Zhao Ziyang (
The cause of death wasn't immediately announced, but the official Xinhua News Agency said Zhao suffered from multiple ailments of the respiratory and cardiovascular system and died "after failing to respond to all emergency treatment."
"He was very peaceful," said Frank Lu, a Hong Kong-based human-rights activist who said he had spoken to Zhao's daughter, Wang Yannan. "He was surrounded by all his family."
Zhao had lived under house arrest for 15 years. A premature report of his death last week prompted the Chinese government to break its long silence about him and disclose that he had been hospitalized.
Zhao, a former premier and dapper, articulate protege of the late supreme leader Deng Xiaoping (鄧小平), helped forge bold economic reforms in the 1980s that brought China new prosperity and flung open its doors to the outside world.
In the end, he fell out of favor with Deng and was purged on June 24, 1989, after the military crushed the student-led, pro-democracy protests, killing hundreds and possibly thousands of people.

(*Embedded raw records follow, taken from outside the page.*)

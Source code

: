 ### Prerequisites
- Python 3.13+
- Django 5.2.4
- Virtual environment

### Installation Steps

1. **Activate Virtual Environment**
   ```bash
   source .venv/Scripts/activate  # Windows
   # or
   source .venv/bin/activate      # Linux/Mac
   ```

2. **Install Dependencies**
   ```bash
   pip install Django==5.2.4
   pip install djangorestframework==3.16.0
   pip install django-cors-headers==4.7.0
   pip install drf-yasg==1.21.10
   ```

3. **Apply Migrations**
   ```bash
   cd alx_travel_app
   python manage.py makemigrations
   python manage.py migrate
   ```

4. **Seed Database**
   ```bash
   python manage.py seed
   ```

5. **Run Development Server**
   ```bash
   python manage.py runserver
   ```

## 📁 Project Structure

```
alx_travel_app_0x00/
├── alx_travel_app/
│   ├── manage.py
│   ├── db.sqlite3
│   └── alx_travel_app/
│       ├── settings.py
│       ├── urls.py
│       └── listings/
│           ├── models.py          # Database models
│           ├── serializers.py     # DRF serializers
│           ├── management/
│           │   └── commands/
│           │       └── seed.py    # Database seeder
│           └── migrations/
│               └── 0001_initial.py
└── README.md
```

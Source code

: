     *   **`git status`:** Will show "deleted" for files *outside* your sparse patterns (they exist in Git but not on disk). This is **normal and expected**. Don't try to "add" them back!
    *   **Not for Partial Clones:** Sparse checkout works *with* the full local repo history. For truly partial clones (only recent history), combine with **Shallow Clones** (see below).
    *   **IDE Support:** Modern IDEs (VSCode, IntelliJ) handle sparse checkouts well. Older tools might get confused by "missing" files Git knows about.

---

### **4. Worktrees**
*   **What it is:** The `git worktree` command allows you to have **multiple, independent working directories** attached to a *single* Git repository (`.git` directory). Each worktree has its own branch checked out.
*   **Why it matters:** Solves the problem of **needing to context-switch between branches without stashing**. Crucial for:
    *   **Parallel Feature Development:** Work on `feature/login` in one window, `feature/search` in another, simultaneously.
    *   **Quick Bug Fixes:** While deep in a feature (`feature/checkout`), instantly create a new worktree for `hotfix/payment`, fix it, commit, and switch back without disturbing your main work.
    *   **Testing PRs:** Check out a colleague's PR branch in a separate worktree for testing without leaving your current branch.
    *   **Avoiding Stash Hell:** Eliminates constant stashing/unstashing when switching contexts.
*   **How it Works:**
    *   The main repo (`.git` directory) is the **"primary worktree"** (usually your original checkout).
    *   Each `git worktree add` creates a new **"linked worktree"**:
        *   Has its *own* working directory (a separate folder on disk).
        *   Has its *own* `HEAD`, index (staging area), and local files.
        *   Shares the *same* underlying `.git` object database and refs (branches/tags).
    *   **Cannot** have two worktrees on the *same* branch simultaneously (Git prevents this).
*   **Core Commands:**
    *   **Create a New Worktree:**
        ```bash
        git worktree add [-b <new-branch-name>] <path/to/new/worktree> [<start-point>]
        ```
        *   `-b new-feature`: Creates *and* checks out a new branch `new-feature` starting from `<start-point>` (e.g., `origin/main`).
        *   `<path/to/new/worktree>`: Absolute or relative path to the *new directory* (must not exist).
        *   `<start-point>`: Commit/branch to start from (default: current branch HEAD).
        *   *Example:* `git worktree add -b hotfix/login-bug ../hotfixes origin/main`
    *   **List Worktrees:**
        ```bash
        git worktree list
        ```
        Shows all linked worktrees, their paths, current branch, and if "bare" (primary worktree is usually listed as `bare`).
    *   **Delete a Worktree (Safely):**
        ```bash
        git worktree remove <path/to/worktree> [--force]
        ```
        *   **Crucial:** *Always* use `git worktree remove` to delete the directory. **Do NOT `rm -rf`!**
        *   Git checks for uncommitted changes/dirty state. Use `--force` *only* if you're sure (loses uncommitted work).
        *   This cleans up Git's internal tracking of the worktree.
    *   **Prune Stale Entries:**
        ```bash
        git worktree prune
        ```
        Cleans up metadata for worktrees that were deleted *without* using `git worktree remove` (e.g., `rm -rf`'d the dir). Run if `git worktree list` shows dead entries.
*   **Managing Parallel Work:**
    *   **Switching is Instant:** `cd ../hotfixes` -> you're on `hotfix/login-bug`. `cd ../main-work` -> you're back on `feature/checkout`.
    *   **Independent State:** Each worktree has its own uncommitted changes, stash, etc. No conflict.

Zhao was accused of "splitting the party" by supporting demonstrators who wanted a faster pace of democratic reform.
He was last seen in public on May 19, 1989, the day before martial law was declared in Beijing, when he made a tearful visit to Tiananmen Square to talk to student hunger strikers.
He apologized to the students, saying "I have come too late."
"The Chinese leadership owes him a lot," said Yan Jiaqi, a former Zhao aide, in comments broadcast on Hong Kong Cable TV.
"I hope to see the Beijing leadership formally express to the entire nation that Zhao Ziyang was the people's good premier," Yan said.
The government took steps to minimize any public reaction to Zhao's death.
The official announcement to the people was limited to a two-sentence Xinhua report carried by Web sites and afternoon newspapers. But Xinhua sent an advisory telling radio and TV broadcasters not to use it. CNN broadcasts to hotels and apartment complexes for foreigners were blacked out when they mentioned Zhao.
Police blocked reporters from entering the lane in central Bei-jing where Zhao had lived under guard in a walled villa. Ren Wanding, a veteran dissident, said police showed up outside his Beijing home late yesterday morning and were preventing him from leaving.
Reports said Zhao occasionally traveled to the provinces. He sometimes was seen teeing off at Beijing golf courses or paying respects at the funerals of dead comrades, but otherwise remained hidden.
Usually seen in tailored Western suits, Zhao served as premier from 1980 to 1987, then took over as general secretary of the Communist Party, the most powerful post in China, under Deng, who remained paramount leader.
"He introduced capitalism to China," said David Shambaugh, the director of the China Policy Program at George Washington University.
"Deng ... had instincts but not a lot of specific ideas about how to implement certain policies. Zhao gave specificity to those instincts," Shambaugh said.
Zhao's 1989 downfall was not his first. Mao Zedong's (毛澤東) Red Guards dragged him from his home in Guangzhou in 1967 and paraded him through the streets with a dunce cap before sending him off for years of internal exile.
During the 1989 protests, Zhao called for compromise and expressed sympathy for some of the demonstrators' demands.